# [Work to be completed]
Since only part of the material below is wanted, output exactly the lines from the one with "Deine erste Applikation" up to and including the one with "wir, um etwas".

# [Extracted data]
- Opening Delimiter -

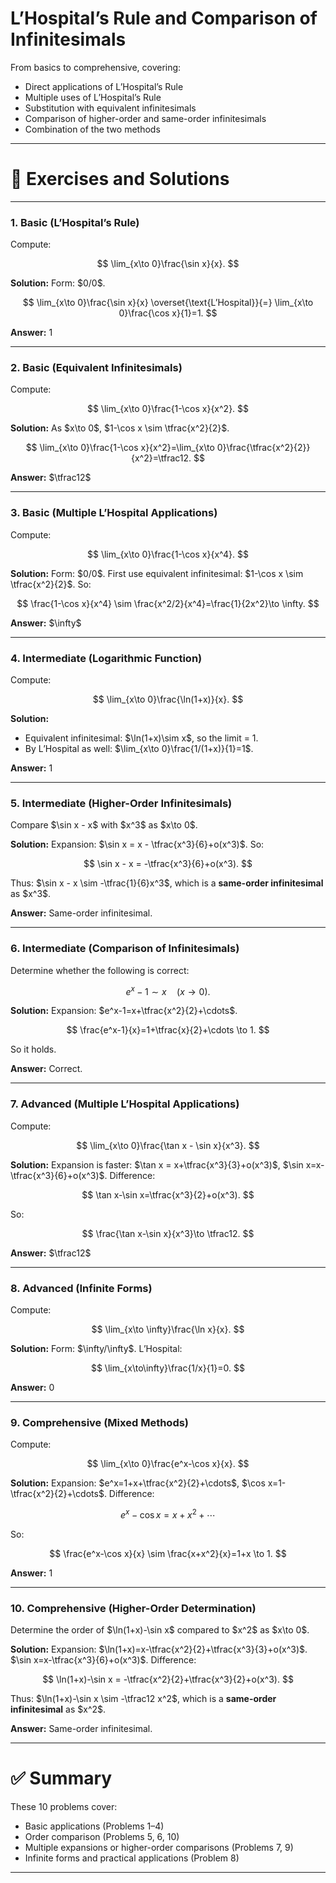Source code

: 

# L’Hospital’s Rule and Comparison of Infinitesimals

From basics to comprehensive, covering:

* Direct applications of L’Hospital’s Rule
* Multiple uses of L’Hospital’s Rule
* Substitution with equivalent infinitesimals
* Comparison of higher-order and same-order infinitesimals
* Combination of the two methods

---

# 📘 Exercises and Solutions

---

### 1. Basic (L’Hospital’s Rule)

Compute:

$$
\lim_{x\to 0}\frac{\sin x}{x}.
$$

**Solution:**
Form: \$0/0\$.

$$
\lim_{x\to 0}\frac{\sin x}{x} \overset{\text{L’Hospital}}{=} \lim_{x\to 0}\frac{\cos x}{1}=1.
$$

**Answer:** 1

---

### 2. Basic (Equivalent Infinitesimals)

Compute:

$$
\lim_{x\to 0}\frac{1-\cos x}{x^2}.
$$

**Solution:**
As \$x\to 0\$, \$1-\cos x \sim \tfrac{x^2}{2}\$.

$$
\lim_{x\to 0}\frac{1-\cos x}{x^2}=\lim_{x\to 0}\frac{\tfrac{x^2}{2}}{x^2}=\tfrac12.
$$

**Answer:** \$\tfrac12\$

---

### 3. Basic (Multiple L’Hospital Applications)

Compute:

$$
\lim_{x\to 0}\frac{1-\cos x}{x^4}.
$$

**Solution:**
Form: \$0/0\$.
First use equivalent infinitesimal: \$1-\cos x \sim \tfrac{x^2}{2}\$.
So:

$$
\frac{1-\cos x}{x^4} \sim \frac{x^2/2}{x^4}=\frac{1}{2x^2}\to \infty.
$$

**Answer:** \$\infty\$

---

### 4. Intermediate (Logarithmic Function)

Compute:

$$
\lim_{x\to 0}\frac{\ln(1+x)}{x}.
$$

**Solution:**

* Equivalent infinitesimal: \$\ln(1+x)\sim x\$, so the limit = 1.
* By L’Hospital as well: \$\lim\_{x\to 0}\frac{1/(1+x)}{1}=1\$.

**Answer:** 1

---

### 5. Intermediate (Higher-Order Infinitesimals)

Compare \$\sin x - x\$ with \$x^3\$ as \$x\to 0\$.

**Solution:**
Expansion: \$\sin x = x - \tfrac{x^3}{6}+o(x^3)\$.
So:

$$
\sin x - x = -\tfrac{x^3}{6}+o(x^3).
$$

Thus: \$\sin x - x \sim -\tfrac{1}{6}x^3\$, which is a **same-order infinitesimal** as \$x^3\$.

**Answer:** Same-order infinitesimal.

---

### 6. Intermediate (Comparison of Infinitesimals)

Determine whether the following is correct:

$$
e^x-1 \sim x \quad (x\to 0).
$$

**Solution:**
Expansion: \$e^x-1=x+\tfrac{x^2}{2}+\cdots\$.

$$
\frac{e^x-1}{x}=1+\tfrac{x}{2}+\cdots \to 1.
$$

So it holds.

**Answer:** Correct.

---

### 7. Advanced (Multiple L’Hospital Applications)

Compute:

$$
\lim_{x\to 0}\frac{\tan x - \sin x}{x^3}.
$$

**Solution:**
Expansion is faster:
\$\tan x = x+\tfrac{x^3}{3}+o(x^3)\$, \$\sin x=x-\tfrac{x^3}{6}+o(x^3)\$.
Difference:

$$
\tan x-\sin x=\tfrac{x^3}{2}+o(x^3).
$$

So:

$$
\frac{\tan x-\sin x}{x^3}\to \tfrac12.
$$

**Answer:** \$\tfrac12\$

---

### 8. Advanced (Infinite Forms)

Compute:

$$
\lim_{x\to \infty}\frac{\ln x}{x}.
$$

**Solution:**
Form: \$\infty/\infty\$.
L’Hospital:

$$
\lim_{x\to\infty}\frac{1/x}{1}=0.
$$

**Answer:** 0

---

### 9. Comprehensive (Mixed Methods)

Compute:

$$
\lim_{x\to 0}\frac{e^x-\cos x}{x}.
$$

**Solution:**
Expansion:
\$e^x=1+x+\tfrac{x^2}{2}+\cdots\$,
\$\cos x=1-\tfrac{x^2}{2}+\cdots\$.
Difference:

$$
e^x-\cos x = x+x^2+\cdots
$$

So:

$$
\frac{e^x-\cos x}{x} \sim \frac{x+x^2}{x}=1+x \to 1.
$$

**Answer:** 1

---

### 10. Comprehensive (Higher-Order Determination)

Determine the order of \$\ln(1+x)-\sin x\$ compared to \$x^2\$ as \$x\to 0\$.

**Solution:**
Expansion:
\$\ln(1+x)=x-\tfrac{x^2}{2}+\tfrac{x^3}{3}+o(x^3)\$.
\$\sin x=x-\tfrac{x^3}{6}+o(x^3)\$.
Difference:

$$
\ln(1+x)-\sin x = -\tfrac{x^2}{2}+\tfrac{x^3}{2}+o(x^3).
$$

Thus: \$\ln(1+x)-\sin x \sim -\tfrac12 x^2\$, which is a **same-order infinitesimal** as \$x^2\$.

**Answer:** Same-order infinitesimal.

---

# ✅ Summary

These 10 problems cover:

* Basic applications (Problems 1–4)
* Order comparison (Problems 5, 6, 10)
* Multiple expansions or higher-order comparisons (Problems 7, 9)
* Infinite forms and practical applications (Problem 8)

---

- Closing Delimiter -
- Opening Delimiter -

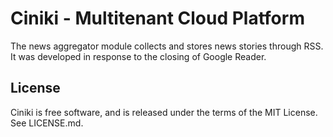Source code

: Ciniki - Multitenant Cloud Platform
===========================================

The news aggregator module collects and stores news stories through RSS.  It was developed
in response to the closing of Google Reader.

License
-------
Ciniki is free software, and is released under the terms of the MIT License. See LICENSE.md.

- Closing Delimiter -
- Opening Delimiter -

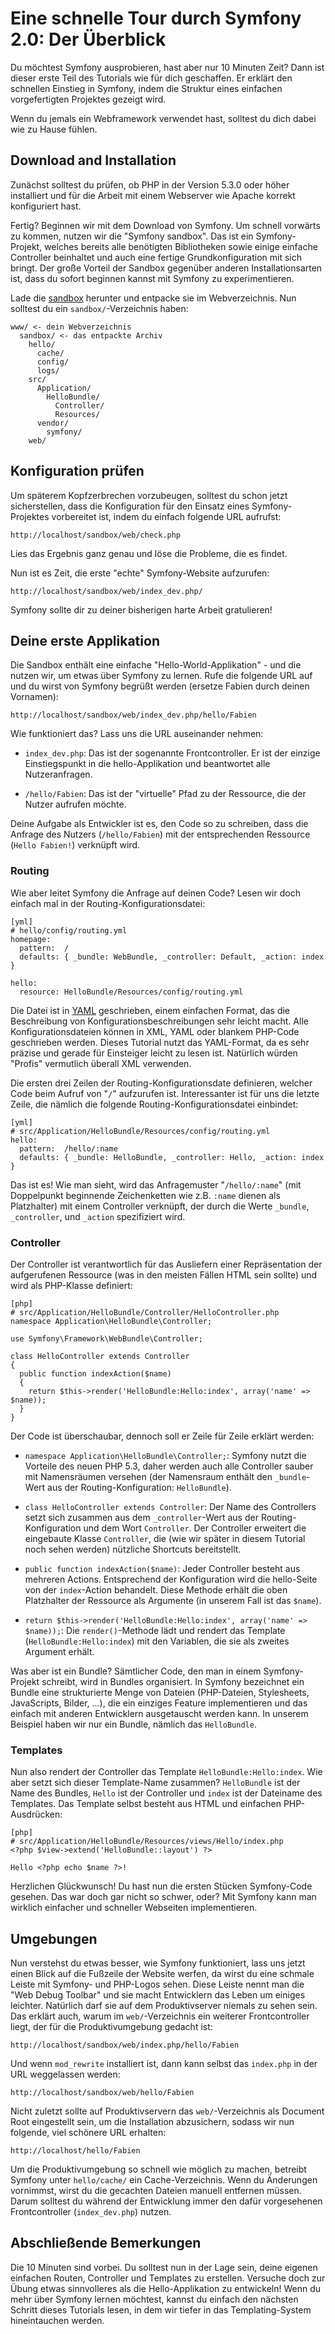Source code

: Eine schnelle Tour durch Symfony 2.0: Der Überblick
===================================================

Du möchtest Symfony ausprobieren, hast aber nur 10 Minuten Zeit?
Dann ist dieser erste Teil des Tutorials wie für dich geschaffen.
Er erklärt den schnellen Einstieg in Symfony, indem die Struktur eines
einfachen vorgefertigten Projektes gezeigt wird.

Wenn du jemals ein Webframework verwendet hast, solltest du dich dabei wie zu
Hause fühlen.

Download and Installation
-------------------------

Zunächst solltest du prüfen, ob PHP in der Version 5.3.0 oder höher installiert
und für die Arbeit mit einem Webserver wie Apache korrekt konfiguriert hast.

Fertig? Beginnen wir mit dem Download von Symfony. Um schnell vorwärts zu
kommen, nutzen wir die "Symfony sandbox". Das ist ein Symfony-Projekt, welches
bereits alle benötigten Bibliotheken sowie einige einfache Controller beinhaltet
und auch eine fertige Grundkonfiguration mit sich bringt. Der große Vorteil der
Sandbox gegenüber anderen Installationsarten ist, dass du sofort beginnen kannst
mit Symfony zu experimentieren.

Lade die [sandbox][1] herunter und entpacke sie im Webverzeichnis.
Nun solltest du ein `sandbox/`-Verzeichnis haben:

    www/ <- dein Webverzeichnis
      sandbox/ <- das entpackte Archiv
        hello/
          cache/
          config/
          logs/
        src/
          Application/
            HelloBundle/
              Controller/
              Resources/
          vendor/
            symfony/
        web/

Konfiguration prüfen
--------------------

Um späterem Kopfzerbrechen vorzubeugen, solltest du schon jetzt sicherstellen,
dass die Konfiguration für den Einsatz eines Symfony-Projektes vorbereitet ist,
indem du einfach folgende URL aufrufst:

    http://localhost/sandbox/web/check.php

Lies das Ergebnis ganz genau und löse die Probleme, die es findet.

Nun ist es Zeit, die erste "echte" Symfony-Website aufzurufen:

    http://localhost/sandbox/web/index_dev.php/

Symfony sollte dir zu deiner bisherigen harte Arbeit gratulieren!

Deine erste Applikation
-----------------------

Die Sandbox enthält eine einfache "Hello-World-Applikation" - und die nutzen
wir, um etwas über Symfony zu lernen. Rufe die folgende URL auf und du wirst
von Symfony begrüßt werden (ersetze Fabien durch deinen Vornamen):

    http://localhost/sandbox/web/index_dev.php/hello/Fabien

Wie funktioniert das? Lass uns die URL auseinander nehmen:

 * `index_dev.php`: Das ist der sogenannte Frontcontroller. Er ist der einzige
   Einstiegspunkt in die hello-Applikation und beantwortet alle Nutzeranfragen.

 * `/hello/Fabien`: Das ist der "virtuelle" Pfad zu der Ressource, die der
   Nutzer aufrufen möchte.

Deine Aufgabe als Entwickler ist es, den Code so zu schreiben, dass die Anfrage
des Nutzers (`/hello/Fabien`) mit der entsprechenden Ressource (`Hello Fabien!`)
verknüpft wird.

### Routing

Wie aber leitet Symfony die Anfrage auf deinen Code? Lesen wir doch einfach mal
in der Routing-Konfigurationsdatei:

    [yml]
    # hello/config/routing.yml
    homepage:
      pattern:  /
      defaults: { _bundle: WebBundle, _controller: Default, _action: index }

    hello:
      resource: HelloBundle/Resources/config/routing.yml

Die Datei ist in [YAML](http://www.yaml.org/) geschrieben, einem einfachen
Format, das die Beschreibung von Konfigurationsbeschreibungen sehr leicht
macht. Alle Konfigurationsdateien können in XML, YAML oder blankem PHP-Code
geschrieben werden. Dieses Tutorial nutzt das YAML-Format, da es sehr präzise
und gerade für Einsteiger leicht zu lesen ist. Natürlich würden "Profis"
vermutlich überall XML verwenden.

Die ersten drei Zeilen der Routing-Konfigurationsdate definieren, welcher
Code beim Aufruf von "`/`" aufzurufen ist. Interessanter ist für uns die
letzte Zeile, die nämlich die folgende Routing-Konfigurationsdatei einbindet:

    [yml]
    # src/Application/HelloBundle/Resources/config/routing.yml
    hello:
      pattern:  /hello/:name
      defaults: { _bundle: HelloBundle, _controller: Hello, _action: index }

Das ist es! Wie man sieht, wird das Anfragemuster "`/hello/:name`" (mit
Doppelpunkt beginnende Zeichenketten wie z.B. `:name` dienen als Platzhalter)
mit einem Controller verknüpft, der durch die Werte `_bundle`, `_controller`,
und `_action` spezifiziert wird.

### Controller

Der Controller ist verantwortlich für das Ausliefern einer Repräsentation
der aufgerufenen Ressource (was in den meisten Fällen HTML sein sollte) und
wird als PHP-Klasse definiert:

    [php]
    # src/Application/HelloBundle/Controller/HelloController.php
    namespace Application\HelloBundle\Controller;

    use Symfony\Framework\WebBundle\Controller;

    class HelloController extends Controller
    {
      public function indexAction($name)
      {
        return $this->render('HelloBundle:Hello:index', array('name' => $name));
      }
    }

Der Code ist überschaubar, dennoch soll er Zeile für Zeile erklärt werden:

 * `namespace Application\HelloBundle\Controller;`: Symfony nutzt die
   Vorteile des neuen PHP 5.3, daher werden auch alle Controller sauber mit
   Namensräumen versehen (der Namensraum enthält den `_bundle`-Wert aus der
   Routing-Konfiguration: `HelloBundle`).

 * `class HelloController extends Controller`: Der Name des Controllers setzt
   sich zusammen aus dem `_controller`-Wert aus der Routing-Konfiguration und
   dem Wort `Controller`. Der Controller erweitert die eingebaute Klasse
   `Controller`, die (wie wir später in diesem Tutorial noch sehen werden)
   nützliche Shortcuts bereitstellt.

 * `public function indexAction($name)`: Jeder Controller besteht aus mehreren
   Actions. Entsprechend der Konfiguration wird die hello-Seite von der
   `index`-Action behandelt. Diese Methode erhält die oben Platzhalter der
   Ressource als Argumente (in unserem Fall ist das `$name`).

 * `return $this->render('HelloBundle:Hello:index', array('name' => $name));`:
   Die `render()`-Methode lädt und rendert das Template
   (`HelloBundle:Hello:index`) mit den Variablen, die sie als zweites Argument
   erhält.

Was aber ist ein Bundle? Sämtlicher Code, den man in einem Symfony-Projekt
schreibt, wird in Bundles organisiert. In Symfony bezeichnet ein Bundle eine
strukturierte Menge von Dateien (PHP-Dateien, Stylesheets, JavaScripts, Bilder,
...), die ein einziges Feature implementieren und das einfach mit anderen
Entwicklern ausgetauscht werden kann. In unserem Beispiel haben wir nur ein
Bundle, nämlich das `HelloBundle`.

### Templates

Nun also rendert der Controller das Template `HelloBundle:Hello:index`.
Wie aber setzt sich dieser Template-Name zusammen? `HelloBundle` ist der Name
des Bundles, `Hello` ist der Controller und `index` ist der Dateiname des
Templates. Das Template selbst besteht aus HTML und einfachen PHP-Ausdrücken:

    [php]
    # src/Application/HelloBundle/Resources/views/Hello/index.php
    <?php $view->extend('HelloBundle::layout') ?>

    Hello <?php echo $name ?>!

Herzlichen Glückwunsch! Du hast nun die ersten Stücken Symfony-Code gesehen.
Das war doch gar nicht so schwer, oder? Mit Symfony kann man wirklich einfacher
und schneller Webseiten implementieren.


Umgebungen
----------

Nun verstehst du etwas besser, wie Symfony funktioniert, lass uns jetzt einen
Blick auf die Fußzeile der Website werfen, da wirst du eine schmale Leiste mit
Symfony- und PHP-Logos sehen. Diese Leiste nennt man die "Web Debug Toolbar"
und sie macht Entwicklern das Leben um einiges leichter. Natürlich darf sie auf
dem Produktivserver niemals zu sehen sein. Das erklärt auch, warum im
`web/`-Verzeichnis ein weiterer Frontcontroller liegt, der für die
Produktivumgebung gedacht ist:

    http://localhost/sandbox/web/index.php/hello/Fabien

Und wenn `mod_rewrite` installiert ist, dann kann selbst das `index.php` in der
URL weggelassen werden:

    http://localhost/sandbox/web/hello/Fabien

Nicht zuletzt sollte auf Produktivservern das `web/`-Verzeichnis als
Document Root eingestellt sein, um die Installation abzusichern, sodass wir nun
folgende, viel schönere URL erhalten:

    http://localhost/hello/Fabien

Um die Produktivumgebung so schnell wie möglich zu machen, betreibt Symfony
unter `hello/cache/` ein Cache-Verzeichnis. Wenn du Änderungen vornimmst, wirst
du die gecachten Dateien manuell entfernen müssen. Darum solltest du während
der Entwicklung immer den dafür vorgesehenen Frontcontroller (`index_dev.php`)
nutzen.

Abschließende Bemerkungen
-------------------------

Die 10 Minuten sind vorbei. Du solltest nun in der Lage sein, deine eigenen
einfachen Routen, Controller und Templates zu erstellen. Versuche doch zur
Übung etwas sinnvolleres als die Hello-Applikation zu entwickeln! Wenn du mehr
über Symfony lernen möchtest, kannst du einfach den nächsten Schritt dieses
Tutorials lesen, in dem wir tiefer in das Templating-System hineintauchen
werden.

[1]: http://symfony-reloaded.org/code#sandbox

- Closing Delimiter -

# [Response to this exercise]
Deine erste Applikation
-----------------------

Die Sandbox enthält eine einfache "Hello-World-Applikation" - und die nutzen
wir, um etwas über Symfony zu lernen. Rufe die folgende URL auf und du wirst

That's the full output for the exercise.